_Source texts of formatted documents_
Start of Block

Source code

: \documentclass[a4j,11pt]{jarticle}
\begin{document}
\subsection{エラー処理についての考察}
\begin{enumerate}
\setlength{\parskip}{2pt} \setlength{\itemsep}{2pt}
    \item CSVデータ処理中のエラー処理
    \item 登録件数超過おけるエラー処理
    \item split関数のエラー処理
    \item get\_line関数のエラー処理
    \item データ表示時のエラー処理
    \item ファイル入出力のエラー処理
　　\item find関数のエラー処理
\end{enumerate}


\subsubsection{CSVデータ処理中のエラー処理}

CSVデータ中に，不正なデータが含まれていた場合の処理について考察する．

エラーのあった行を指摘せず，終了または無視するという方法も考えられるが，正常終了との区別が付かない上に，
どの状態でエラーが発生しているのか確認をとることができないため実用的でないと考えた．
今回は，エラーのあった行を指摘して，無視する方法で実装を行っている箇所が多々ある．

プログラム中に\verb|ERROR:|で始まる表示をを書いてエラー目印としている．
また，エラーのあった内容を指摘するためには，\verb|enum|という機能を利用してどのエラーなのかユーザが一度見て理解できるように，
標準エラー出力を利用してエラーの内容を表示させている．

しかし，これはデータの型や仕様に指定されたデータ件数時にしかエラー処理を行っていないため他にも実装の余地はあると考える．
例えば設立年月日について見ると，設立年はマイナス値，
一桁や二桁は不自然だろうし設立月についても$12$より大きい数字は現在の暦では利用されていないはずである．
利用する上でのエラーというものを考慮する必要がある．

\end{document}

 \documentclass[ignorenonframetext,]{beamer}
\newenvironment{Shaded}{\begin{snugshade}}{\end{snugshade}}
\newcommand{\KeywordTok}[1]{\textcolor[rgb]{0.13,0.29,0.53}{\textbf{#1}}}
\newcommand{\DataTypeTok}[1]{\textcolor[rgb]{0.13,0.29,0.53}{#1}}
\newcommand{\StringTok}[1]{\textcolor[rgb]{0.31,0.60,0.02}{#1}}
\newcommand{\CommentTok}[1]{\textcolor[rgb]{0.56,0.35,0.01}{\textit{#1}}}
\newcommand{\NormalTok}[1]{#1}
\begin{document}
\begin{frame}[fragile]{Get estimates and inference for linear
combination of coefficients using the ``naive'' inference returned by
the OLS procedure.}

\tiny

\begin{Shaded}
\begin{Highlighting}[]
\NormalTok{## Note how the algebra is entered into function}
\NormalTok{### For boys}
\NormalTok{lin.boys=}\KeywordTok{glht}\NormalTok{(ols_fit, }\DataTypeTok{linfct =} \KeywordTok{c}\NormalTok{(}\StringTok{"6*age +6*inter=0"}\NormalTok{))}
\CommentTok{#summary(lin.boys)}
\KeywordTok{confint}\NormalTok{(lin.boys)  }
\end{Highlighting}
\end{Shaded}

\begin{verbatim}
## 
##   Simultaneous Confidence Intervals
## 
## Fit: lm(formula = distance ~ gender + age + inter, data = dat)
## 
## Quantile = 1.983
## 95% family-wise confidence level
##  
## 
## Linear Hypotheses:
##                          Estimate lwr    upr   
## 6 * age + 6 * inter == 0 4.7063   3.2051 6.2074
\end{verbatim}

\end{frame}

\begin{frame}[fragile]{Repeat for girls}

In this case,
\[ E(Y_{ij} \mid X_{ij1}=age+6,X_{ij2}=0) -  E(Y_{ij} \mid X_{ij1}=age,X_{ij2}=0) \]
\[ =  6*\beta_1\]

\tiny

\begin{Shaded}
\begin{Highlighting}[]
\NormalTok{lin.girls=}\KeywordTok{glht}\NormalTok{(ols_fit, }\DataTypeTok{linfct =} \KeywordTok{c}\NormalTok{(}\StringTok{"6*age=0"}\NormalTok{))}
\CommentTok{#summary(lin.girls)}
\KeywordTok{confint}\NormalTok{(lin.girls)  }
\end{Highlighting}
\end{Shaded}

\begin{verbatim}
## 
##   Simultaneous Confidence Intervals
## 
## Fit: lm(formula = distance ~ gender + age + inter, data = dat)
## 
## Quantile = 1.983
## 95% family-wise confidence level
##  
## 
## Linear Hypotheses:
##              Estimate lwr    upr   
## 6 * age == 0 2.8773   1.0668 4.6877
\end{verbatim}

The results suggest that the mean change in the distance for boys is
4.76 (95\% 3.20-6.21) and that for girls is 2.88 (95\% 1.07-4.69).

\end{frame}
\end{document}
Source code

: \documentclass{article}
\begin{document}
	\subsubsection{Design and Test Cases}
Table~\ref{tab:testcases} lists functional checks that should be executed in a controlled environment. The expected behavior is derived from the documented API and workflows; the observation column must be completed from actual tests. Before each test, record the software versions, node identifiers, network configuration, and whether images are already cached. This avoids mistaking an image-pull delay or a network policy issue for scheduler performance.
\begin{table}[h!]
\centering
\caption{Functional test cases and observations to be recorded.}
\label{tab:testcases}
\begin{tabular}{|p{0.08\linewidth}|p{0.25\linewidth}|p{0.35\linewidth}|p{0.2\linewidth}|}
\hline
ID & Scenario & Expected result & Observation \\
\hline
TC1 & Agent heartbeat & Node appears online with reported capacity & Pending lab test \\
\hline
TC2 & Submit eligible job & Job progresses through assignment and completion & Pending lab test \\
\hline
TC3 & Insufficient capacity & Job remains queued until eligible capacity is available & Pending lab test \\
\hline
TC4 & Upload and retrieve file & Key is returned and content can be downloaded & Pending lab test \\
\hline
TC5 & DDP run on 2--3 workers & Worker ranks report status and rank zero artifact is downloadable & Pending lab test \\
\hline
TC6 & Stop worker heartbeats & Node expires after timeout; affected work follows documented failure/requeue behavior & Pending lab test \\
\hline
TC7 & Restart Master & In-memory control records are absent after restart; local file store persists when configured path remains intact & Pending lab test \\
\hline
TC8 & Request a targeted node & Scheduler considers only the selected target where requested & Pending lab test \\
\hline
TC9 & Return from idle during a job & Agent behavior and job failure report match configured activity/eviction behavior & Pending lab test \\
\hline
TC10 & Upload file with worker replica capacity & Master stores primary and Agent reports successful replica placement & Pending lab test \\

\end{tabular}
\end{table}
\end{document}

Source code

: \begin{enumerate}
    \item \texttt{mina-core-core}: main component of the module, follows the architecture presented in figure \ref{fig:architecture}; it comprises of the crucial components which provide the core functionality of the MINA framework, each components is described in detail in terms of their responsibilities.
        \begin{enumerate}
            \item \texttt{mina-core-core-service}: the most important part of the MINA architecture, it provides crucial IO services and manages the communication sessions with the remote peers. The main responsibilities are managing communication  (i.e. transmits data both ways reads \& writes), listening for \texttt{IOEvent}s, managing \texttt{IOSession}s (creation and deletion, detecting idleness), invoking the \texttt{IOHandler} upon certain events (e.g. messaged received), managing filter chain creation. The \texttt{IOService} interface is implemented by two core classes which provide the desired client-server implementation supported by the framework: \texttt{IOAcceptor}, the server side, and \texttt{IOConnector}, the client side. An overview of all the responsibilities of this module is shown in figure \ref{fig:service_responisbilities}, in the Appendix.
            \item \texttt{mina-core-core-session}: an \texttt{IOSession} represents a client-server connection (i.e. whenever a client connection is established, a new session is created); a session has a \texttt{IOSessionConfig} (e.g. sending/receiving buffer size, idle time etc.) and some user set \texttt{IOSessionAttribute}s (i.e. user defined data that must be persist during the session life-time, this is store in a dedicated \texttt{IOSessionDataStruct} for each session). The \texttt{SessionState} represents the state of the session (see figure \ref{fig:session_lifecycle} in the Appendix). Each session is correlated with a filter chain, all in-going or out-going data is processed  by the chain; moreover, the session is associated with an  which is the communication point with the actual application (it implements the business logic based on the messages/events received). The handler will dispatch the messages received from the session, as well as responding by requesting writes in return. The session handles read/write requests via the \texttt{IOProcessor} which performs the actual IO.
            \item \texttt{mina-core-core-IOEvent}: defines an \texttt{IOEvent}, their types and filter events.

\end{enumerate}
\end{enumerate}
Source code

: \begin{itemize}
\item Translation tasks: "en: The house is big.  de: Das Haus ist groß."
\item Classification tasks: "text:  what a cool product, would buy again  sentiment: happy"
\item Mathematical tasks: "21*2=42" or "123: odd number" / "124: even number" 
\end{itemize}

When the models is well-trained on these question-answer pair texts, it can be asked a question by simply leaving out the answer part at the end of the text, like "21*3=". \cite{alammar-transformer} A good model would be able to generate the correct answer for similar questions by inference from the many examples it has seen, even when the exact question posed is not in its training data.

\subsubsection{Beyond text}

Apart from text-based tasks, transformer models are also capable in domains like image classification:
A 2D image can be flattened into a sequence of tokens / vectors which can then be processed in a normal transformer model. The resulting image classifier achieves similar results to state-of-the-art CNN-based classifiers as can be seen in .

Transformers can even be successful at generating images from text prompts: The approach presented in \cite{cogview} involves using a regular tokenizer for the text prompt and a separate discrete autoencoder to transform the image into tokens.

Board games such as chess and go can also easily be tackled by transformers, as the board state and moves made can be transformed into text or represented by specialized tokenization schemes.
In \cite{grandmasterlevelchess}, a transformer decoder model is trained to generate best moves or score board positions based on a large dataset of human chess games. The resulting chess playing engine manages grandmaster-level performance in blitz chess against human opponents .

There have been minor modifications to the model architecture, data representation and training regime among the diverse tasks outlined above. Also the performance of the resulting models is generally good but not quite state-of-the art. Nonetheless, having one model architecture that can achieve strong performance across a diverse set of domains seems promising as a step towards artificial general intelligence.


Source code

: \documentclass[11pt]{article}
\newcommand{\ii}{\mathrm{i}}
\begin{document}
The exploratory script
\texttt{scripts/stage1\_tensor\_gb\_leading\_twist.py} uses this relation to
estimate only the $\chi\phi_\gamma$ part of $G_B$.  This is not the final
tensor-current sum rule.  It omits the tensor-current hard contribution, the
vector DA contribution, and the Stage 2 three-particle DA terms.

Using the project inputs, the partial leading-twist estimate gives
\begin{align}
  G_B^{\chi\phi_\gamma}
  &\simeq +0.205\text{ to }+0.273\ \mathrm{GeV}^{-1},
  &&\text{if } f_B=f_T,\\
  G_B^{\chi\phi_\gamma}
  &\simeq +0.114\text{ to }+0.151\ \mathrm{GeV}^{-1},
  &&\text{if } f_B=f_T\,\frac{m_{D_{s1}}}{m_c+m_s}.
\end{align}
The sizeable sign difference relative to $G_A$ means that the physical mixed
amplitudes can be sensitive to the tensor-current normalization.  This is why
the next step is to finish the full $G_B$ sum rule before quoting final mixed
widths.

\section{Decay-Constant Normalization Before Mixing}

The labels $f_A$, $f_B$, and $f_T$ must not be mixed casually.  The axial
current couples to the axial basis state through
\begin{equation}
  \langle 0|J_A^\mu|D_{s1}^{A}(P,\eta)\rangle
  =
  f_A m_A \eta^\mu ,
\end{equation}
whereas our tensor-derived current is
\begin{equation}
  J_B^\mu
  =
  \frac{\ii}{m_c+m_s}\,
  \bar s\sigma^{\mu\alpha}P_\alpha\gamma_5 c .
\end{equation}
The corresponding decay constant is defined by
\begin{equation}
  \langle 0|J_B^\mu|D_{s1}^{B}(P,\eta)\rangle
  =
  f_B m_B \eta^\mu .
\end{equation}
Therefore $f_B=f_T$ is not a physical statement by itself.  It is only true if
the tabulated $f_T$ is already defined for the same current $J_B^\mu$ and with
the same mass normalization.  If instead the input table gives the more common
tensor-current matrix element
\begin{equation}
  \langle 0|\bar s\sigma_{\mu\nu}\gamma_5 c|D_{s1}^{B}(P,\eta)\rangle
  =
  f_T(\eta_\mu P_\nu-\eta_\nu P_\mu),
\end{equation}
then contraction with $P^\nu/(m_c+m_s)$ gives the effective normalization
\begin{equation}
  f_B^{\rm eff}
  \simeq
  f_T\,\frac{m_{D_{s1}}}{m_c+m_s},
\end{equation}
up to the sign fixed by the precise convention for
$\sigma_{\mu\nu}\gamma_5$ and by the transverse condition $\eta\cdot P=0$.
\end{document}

End of Block

_WHAT IS BEING ASKED_
Return, from the data, each line that has the word "failure" in it.

_SOLUTION TO THIS TASK_
TC6 & Stop worker heartbeats & Node expires after timeout; affected work follows documented failure/requeue behavior & Pending lab test \\
TC9 & Return from idle during a job & Agent behavior and job failure report match configured activity/eviction behavior & Pending lab test \\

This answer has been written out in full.